Sesungguhnya Dia-lah yang melimpahkan kebaikan lagi Maha Penyayang. [ath-Thûr/52:25-28]

ILMU ADALAH SEBAB TANGISAN KARENA ALLAH AZZA WA JALLA 
Semakin bertambah ilmu agama seseorang, semakin tambah pula takutnya terhadap keagungan Allah Azza wa Jalla . Allah Azza wa Jalla berfirman:

وَمِنَ النَّاسِ وَالدَّوَابِّ وَالْأَنْعَامِ مُخْتَلِفٌ أَلْوَانُهُ كَذَٰلِكَ ۗ إِنَّمَا يَخْشَى اللَّهَ مِنْ عِبَادِهِ الْعُلَمَاءُ ۗ إِنَّ اللَّهَ عَزِيزٌ غَفُورٌ

Dan demikian (pula) di antara manusia, binatang-binatang melata dan binatang-binatang ternak, ada yang bermacam-macam warna (dan jenisnya). Sesungguhnya yang takut kepada Allah di antara hamba-hamba-Nya, hanyalah Ulama.
Sesungguhnya Allah Maha Perkasa lagi Maha Pengampun. [Fâthir/35:28]
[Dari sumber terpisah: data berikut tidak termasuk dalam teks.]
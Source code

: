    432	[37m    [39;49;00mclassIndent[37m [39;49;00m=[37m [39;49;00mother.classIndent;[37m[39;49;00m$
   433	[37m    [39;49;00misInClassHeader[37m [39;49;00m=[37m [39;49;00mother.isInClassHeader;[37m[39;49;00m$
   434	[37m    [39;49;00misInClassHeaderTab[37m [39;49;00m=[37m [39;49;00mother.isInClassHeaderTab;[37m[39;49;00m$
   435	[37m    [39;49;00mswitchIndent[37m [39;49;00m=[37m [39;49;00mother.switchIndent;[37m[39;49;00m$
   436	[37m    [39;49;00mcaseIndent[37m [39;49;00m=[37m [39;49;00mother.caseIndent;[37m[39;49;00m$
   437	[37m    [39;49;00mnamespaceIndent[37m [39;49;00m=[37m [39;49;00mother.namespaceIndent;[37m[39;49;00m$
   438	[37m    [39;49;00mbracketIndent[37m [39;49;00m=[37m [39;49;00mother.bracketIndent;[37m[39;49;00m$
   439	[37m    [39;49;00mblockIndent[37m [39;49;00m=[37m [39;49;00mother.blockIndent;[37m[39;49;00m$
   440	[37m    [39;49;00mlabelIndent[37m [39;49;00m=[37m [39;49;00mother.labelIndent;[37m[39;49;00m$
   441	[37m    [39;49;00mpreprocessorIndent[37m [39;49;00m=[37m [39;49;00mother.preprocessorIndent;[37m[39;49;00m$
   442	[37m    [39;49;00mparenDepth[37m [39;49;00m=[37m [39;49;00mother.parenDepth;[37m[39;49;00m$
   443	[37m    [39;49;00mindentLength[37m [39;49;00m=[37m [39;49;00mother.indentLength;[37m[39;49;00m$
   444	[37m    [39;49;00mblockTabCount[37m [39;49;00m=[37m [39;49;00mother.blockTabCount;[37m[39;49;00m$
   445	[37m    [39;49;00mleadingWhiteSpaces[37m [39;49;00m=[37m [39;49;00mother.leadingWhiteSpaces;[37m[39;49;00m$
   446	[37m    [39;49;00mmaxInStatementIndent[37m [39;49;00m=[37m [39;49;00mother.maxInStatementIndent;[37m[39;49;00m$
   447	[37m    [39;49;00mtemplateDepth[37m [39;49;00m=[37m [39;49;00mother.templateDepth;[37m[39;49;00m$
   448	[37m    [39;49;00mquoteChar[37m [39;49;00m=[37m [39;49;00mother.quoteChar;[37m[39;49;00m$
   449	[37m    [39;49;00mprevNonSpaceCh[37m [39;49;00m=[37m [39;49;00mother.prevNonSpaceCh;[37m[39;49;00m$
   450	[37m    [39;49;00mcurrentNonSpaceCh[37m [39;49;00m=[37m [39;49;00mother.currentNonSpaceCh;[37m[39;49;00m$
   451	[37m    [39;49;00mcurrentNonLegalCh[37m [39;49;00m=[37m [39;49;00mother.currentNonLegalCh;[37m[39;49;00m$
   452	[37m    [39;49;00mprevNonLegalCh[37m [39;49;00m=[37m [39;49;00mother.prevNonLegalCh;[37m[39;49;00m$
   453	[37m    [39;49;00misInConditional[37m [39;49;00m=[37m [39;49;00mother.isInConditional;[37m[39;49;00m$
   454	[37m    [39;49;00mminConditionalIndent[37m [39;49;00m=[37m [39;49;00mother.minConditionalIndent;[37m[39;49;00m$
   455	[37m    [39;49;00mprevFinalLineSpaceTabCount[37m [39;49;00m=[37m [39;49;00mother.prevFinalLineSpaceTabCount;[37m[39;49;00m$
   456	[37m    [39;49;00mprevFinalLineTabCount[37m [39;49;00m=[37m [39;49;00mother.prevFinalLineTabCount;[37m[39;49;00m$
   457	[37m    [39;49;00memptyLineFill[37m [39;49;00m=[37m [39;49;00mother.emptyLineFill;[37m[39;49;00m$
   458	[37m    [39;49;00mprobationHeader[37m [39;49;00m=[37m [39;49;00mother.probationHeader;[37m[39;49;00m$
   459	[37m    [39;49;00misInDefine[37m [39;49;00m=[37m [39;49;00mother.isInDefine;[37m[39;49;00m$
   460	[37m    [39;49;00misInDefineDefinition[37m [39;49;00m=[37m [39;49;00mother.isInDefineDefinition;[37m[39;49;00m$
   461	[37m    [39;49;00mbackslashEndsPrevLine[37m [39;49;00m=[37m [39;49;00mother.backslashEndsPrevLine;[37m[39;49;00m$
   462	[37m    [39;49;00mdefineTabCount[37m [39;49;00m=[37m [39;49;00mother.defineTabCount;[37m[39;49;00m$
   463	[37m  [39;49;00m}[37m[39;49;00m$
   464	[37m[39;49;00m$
Nabi Muhammad Shallallahu ‘alaihi wa sallam bersabda:

عُرِضَتْ عَلَيَّ الْجَنَّةُ وَالنَّارُ فَلَمْ أَرَ كَالْيَوْمِ فِي الْخَيْرِ وَالشَّرِّ وَلَوْ تَعْلَمُوْنَ مَا أَعْلَمُ لَضَحِكْتُمْ قَلِيْلاً وَلَبَكَيْتُمْ كَثِيرًا قَالَ فَمَا أَتَى عَلَى أَصْحَابِ رَسُوْلِ اللَّهِ صَلَّى اللَّهُ عَلَيْهِ وَسَلَّمَ يَوْمٌ أَشَدُّ مِنْهُ قَالَ غَطَّوْا رُءُوْسَهُمْ وَلَهُمْ خَنِيْنٌ

Surga dan neraka ditampakkan kepadaku, maka aku tidak melihat tentang kebaikan dan keburukan seperti hari ini. Seandainya kamu mengetahui apa yang aku ketahui, kamu benar-benar akan sedikit tertawa dan banyak menangis. 
Anas bin Mâlik –perawi hadits ini mengatakan,
“Tidaklah ada satu hari pun yang lebih berat bagi para Sahabat selain hari itu.
Mereka menutupi kepala mereka sambil menangis sesenggukan.
[HR. Muslim, no. 2359]

Imam Nawawi rahimahullah berkata,
“Makna hadits ini,
'Aku tidak pernah melihat kebaikan sama sekali melebihi apa yang telah aku lihat di dalam surga pada hari ini.
Aku juga tidak pernah melihat keburukan melebihi apa yang telah aku lihat di dalam neraka pada hari ini.
Seandainya kamu melihat apa yang telah aku lihat dan mengetahui apa yang telah aku ketahui semua yang aku lihat hari ini dan sebelumnya, sungguh kamu pasti sangat takut, menjadi sedikit tertawa dan banyak menangis”.
[Syarah Muslim, no. 2359]

Hadits ini menunjukkan anjuran menangis karena takut terhadap siksa Allah Azza wa Jalla dan tidak memperbanyak tertawa, karena banyak tertawa menunjukkan kelalaian dan kerasnya hati.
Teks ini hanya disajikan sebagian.